In other words, they are borrowers who found a way to pass the buck just like the big guys did.

There is nothing from stopping banks in most states from going after those who got in over their heads thanks to loose lending standards inspired by a desire to make a quick buck.

In a way, the banks were just as guilty of reckless pursuit of greed just like those who wanted more house than they could afford. Both buyer and lender should have known better.

But the only folks who may never be left off the hook are the buyers. In the United States today, mega-banks are too big to fail while the Working Class and the endangered Middle Class are small enough to crush.

In states that allow deficiency judgments lenders have up to four years to decide to file. What is needed are enough congressmen who define “the people” as the working stiffs and not corporate fat cats to pass a law limiting deficiency judgments for federally backed mortgages to just those that employed strategic default.

It’s only fair considering taxpayers are on the hook for billions in what were essentially strategic defaults by reckless big banks.

That may go against your grain. After all, if someone loans you money then you have an ethical, moral, and legal obligation to pay it back. But a bank isn’t your co-worker or friend. They are supposed to play by sound financial rules. In essence, they were all operating like corner loan sharks playing fast and loose with money they loaned. They didn’t care whether people could afford to pay them back. They just wanted to get them on the hook so they could fatten their bottom line.

Coming to the defense of the little guy is the least Congress can do given they were the ones that practically pushed banks to take on cancerous loan portfolios. They are also the ones that helped bring you monthly debit card fees.
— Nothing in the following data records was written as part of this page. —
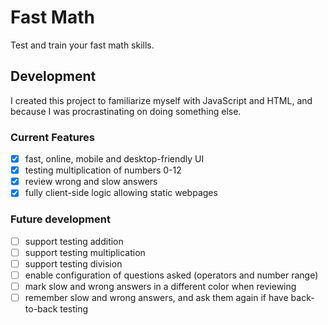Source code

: # Fast Math

Test and train your fast math skills.

## Development

I created this project to familiarize myself with JavaScript and HTML, and because I was procrastinating on doing something else.

### Current Features

- [x] fast, online, mobile and desktop-friendly UI
- [x] testing multiplication of numbers 0-12
- [x] review wrong and slow answers
- [x] fully client-side logic allowing static webpages

### Future development

- [ ] support testing addition
- [ ] support testing multiplication
- [ ] support testing division
- [ ] enable configuration of questions asked (operators and number range)
- [ ] mark slow and wrong answers in a different color when reviewing
- [ ] remember slow and wrong answers, and ask them again if have back-to-back testing
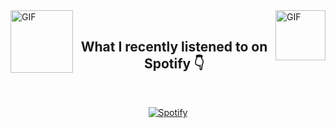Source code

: <img align="left" alt="GIF" src="https://github.com/letAbitLoose/letAbitLoose/blob/main/gifs/guitar.gif" width="100" height="100" />
<img align="right" alt="GIF" src="https://github.com/letAbitLoose/letAbitLoose/blob/main/gifs/earth.gif" width="80" height="80" />

<br>
<h2 align="center">What I recently listened to on Spotify 👇</h2>
<br>

<div align="center">

[![Spotify](https://spotify-player-for-readme.vercel.app/api/spotify)](https://open.spotify.com/user/1b67poxutt93df0yzxyzvugbf?si=e661b3912c1149b2)

</div>


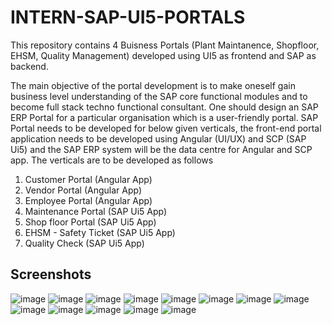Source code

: # INTERN-SAP-UI5-PORTALS
This repository contains 4 Buisness Portals (Plant Maintanence, Shopfloor, EHSM, Quality Management) developed using UI5 as frontend and SAP as backend.

The main objective of the portal development is to make oneself gain business level
understanding of the SAP core functional modules and to become full stack techno functional
consultant. One should design an SAP ERP Portal for a particular organisation which is a user-friendly
portal.
SAP Portal needs to be developed for below given verticals, the front-end portal application
needs to be developed using Angular (UI/UX) and SCP (SAP Ui5) and the SAP ERP system will be
the data centre for Angular and SCP app.
The verticals are to be developed as follows
1. Customer Portal (Angular App)
2. Vendor Portal (Angular App)
3. Employee Portal (Angular App)
4. Maintenance Portal (SAP Ui5 App)
5. Shop floor Portal (SAP Ui5 App)
6. EHSM - Safety Ticket (SAP Ui5 App)
7. Quality Check (SAP Ui5 App)


## Screenshots

![image](https://user-images.githubusercontent.com/53110175/186368619-48f16bce-d9ef-4b02-9695-ad3594622052.png)
![image](https://user-images.githubusercontent.com/53110175/186368767-68df9814-d596-42e7-8c0d-7e10f6bdc3df.png)
![image](https://user-images.githubusercontent.com/53110175/186368905-52be68f8-c0d7-4935-98c3-33f64c0871c0.png)
![image](https://user-images.githubusercontent.com/53110175/186370062-b4cd4362-8257-47f8-9e30-f6d87b08c798.png)
![image](https://user-images.githubusercontent.com/53110175/186370220-6e51855a-0a43-4ede-a961-11301c48b76b.png)
![image](https://user-images.githubusercontent.com/53110175/186370266-051c9a69-e0c1-4929-bef5-b7d594c00c4e.png)
![image](https://user-images.githubusercontent.com/53110175/186370340-81ed9d7e-702c-4026-84b5-7bcfaa48df82.png)
![image](https://user-images.githubusercontent.com/53110175/186370576-76d869ca-1b3e-4431-a3da-315e1ce5d21c.png)
![image](https://user-images.githubusercontent.com/53110175/186370664-d4231ddd-c941-4879-8bf7-9730f778a2cf.png)
![image](https://user-images.githubusercontent.com/53110175/186370742-13d10d7c-e974-4b18-9883-e78a86f33ffe.png)
![image](https://user-images.githubusercontent.com/53110175/186370839-38a607f9-4461-4efb-88b2-6a81398cc1f3.png)
![image](https://user-images.githubusercontent.com/53110175/186371270-85ae6a4a-c92d-42dd-88c4-9ccaa9d16308.png)
![image](https://user-images.githubusercontent.com/53110175/186371350-a3511b82-42ac-47ce-a9f1-839e25ba7daa.png)

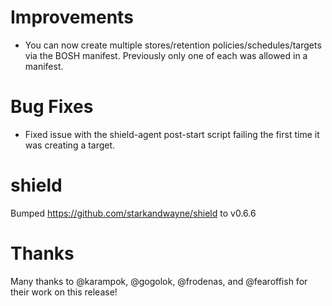 # Improvements

- You can now create multiple stores/retention policies/schedules/targets
  via the BOSH manifest. Previously only one of each was allowed in a manifest.

# Bug Fixes

- Fixed issue with the shield-agent post-start script
  failing the first time it was creating a target.

# shield
Bumped https://github.com/starkandwayne/shield to v0.6.6


# Thanks

Many thanks to @karampok, @gogolok, @frodenas, and @fearoffish for their work on this
release!

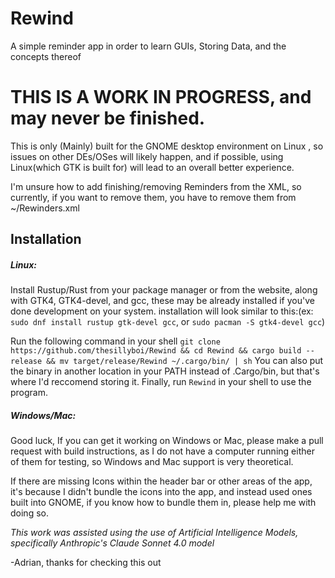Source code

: # Rewind
A simple reminder app in order to learn GUIs, Storing Data, and the concepts thereof

# THIS IS A WORK IN PROGRESS, and may never be finished.
This is only (Mainly) built for the GNOME desktop environment on Linux , so issues on other DEs/OSes will likely happen, and if possible, using Linux(which GTK is built for) will lead to an overall better experience.

I'm unsure how to add finishing/removing Reminders from the XML, so currently, if you want to remove them, you have to remove them from ~/Rewinders.xml


## Installation
##### Linux:
   Install Rustup/Rust from your package manager or from the website, along with GTK4, GTK4-devel, and gcc, these may be already installed if you've done development on your system. installation will look similar to this:(ex: `sudo dnf install rustup gtk-devel gcc`, or `sudo pacman -S gtk4-devel gcc`) 

   Run the following command in your shell ``git clone https://github.com/thesillyboi/Rewind && cd Rewind && cargo build --release && mv target/release/Rewind ~/.cargo/bin/ | sh`` You can also put the binary in another location in your PATH instead of .Cargo/bin, but that's where I'd reccomend storing it.
   Finally, run `Rewind` in your shell to use the program.

##### Windows/Mac:
   Good luck, If you can get it working on Windows or Mac, please make a pull request with build instructions, as I do not have a computer running either of them for testing, so Windows and Mac support is very theoretical.


If there are missing Icons within the header bar or other areas of the app, it's because I didn't bundle the icons into the app, and instead used ones built into GNOME, if you know how to bundle them in, please help me with doing so.

*This work was assisted using the use of Artificial Intelligence Models, specifically Anthropic's Claude Sonnet 4.0 model*


-Adrian, thanks for checking this out
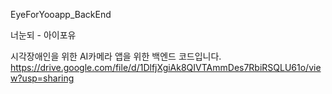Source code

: EyeForYooapp_BackEnd

너눈되 - 아이포유

시각장애인을 위한 AI카메라 앱을 위한 백엔드 코드입니다. 
<https://drive.google.com/file/d/1DlfjXgiAk8QIVTAmmDes7RbiRSQLU61o/view?usp=sharing>
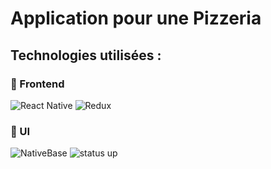 # Application pour une Pizzeria

## Technologies utilisées :

### 🧰 Frontend

![React Native](https://img.shields.io/badge/React_Native-20232A?style=for-the-badge&logo=react&logoColor=61DAFB)
![Redux](https://img.shields.io/badge/Redux-593D88?style=for-the-badge&logo=redux&logoColor=white)

### 📱 UI

![NativeBase](https://deleau-victor-pro.npkn.net/native-base-badge/)
![status up](https://napkin-examples.npkn.net/site-status-badge/)



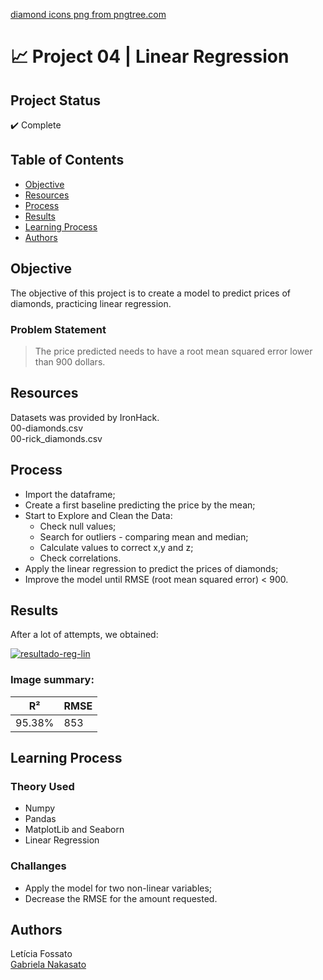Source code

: <a href="https://pngtree.com/so/diamond icons?sce=attr">diamond icons png from pngtree.com</a>

<h1>📈 Project 04 | Linear Regression </h1>

## Project Status
:heavy_check_mark: Complete

## Table of Contents 
- [Objective](#objective)
- [Resources](#Resources)
- [Process](#Process)
- [Results](#Results)
- [Learning Process](#Learning_Process)
- [Authors](#Authors)

## Objective
The objective of this project is to create a model to predict prices of diamonds, practicing linear regression.

### Problem Statement
> The price predicted needs to have a root mean squared error lower than 900 dollars.

## Resources
Datasets was provided by IronHack. <br>
00-diamonds.csv<br>
00-rick_diamonds.csv<br>

## Process
- Import the dataframe;
- Create a first baseline predicting the price by the mean;
- Start to Explore and Clean the Data:
     - Check null values;
     - Search for outliers - comparing mean and median;
     - Calculate values to correct x,y and z;
     - Check correlations.
- Apply the linear regression to predict the prices of diamonds;
- Improve the model until RMSE (root mean squared error) < 900.

## Results
After a lot of attempts, we obtained:

<a href="https://ibb.co/SBP2gFW"><img src="https://i.ibb.co/yqXDCHG/resultado-reg-lin.jpg" alt="resultado-reg-lin" border="0"></a><br /><a target='_blank' href='https://pt-br.imgbb.com/'></a>
 ### Image summary:
|    R²   |  RMSE  |
|  -----  | -------|
| 95.38%  |    853 |
     
## Learning Process

### Theory Used
- Numpy
- Pandas
- MatplotLib and Seaborn
- Linear Regression

### Challanges
- Apply the model for two non-linear variables;
- Decrease the RMSE for the amount requested.
 
## Authors
Letícia Fossato <br>
[Gabriela Nakasato](https://github.com/gabrielanakasato)
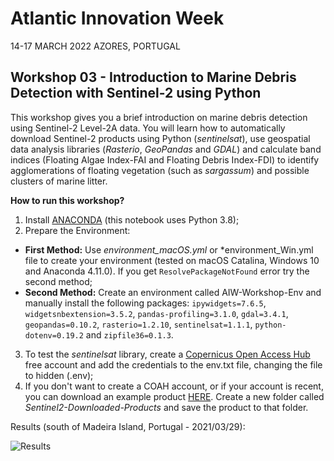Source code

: # Atlantic Innovation Week

14-17 MARCH 2022 
AZORES, PORTUGAL

## Workshop 03 - Introduction to Marine Debris Detection with Sentinel-2 using Python

This workshop gives you a brief introduction on marine debris detection using Sentinel-2 Level-2A data. You will learn how to automatically download Sentinel-2 products using Python (*sentinelsat*), use geospatial data analysis libraries (*Rasterio*, *GeoPandas* and *GDAL*) and calculate band indices (Floating Algae Index-FAI and Floating Debris Index-FDI) to identify agglomerations of floating vegetation (such as *sargassum*) and possible clusters of marine litter.

**How to run this workshop?**
1. Install [ANACONDA](https://www.anaconda.com/products/individual) (this notebook uses Python 3.8);
2. Prepare the Environment:
- **First Method:** Use *environment_macOS.yml* or *environment_Win.yml file to create your environment (tested on macOS Catalina, Windows 10 and Anaconda 4.11.0). If you get `ResolvePackageNotFound` error try the second method;  
- **Second Method:** Create an environment called AIW-Workshop-Env and manually install the following packages: `ipywidgets=7.6.5`, `widgetsnbextension=3.5.2`, `pandas-profiling=3.1.0`, `gdal=3.4.1`, `geopandas=0.10.2`, `rasterio=1.2.10`, `sentinelsat=1.1.1`, `python-dotenv=0.19.2` and `zipfile36=0.1.3`.
3. To test the *sentinelsat* library, create a [Copernicus Open Access Hub](https://scihub.copernicus.eu/dhus/#/self-registration) free account and add the credentials to the env.txt file, changing the file to hidden (.env); 
4. If you don't want to create a COAH account, or if your account is recent, you can download an example product [HERE](https://drive.google.com/drive/folders/1oMTw1laADQHn2_uwDBVKm6YoAcBr2XPt?usp=sharing). Create a new folder called *Sentinel2-Downloaded-Products* and save the product to that folder.

Results (south of Madeira Island, Portugal - 2021/03/29):

![Results](https://user-images.githubusercontent.com/69935277/155123275-18cb4f19-2861-44d1-b41f-fbb52c4c5f50.png)
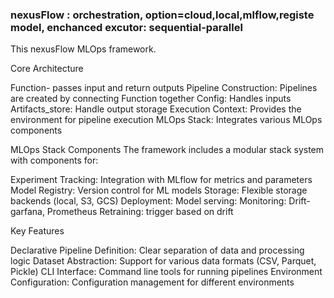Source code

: ### nexusFlow : orchestration, option=cloud,local,mlflow,registe model, enchanced excutor: sequential-parallel


This nexusFlow MLOps framework.

Core Architecture

Function- passes input and return outputs
Pipeline Construction: Pipelines are created by connecting Function together
Config: Handles inputs
Artifacts_store: Handle output storage
Execution Context: Provides the environment for pipeline execution
MLOps Stack: Integrates various MLOps components

MLOps Stack Components
The framework includes a modular stack system with components for:

Experiment Tracking: Integration with MLflow for metrics and parameters
Model Registry: Version control for ML models
Storage: Flexible storage backends (local, S3, GCS)
Deployment: Model serving:
Monitoring: Drift-garfana, Prometheus
Retraining: trigger based on drift

Key Features

Declarative Pipeline Definition: Clear separation of data and processing logic
Dataset Abstraction: Support for various data formats (CSV, Parquet, Pickle)
CLI Interface: Command line tools for running pipelines
Environment Configuration: Configuration management for different environments




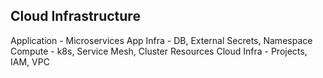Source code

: 
## Cloud Infrastructure 

Application - Microservices
App Infra - DB, External Secrets, Namespace
Compute - k8s, Service Mesh, Cluster Resources
Cloud Infra - Projects, IAM, VPC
The reason banks were pushed into debt card fees was because Walmart and other mega-corporations of their ilk wanted to slash typical debit card transaction fees they are charged by half or about 20 cents per swipe. So they did what any other American mega-corporation does that wants to make a quick buck or get a financial leg up - they lobbied Congress. The move is saving giant businesses billions of dollars. Do you think they will be lowering their prices as a result of the indirect windfall courtesy of Congress?

It is just another assault on the Middle Class and the government decrees that are helping financially bomb the Working Class into poverty.

America today has become a place where those who govern the land play gore politics through regulations and taxes.

Simply put, they prey on the weakest in order to stay cozy with their buddies in major corporations who feed their egos and their re-election campaign chests.

It’s too bad that America doesn’t have capitalists like Henry Ford that political leaders listen to instead of Warren Buffet.

Ford understood what got America moving. It’s getting money spread around through private sector wealth. Buffet et al believe the solution is to use taxes that - once in the hands of Congress - feeds a reversal of what happened in Nottingham Woods as they steal from the poor to give to the rich.